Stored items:

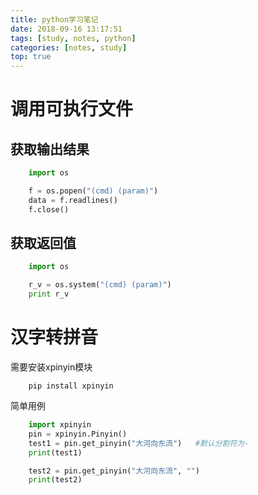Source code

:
 ```yaml
---
title: python学习笔记
date: 2018-09-16 13:17:51
tags: [study, notes, python]
categories: [notes, study]
top: true
---
```


# 调用可执行文件

## 获取输出结果

```python
    import os

    f = os.popen("(cmd) (param)")
    data = f.readlines()
    f.close()
```

## 获取返回值

```python
    import os

    r_v = os.system("(cmd) (param)")
    print r_v
```

# 汉字转拼音

需要安装xpinyin模块

```shell
    pip install xpinyin
```

简单用例

```python
    import xpinyin
    pin = xpinyin.Pinyin()
    test1 = pin.get_pinyin("大河向东流")   #默认分割符为-
    print(test1)

    test2 = pin.get_pinyin("大河向东流", "")
    print(test2)
```
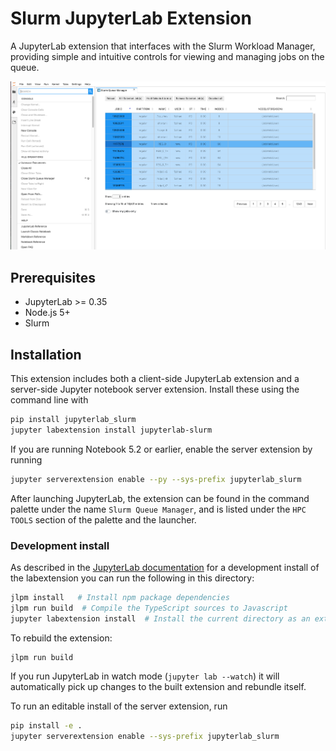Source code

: # Slurm JupyterLab Extension

A JupyterLab extension that interfaces with the Slurm Workload Manager, 
providing simple and intuitive controls for viewing and managing jobs on the queue.

![Slurm Extension](./docs/images/slurm.png)

## Prerequisites

* JupyterLab >= 0.35
* Node.js 5+
* Slurm


## Installation

This extension includes both a client-side JupyterLab extension and a server-side
Jupyter notebook server extension. Install these using the command line with

```bash
pip install jupyterlab_slurm
jupyter labextension install jupyterlab-slurm
```

If you are running Notebook 5.2 or earlier, enable the server extension by running

```bash
jupyter serverextension enable --py --sys-prefix jupyterlab_slurm
```

After launching JupyterLab, the extension can be found in the command palette under
the name ```Slurm Queue Manager```, and is listed under the ```HPC TOOLS``` section
of the palette and the launcher.


### Development install

As described in the [JupyterLab documentation](https://jupyterlab.readthedocs.io/en/stable/developer/extension_dev.html#extension-authoring) for a development install of the labextension you can run the following in this directory:

```bash
jlpm install   # Install npm package dependencies
jlpm run build  # Compile the TypeScript sources to Javascript
jupyter labextension install  # Install the current directory as an extension
```

To rebuild the extension:

```bash
jlpm run build
```

If you run JupyterLab in watch mode (`jupyter lab --watch`) it will automatically pick
up changes to the built extension and rebundle itself.

To run an editable install of the server extension, run

```bash
pip install -e .
jupyter serverextension enable --sys-prefix jupyterlab_slurm
```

● Work to complete: The expected answer is a copy of each line above containing "directory".

● Problem solution:
As described in the [JupyterLab documentation](https://jupyterlab.readthedocs.io/en/stable/developer/extension_dev.html#extension-authoring) for a development install of the labextension you can run the following in this directory:
jupyter labextension install  # Install the current directory as an extension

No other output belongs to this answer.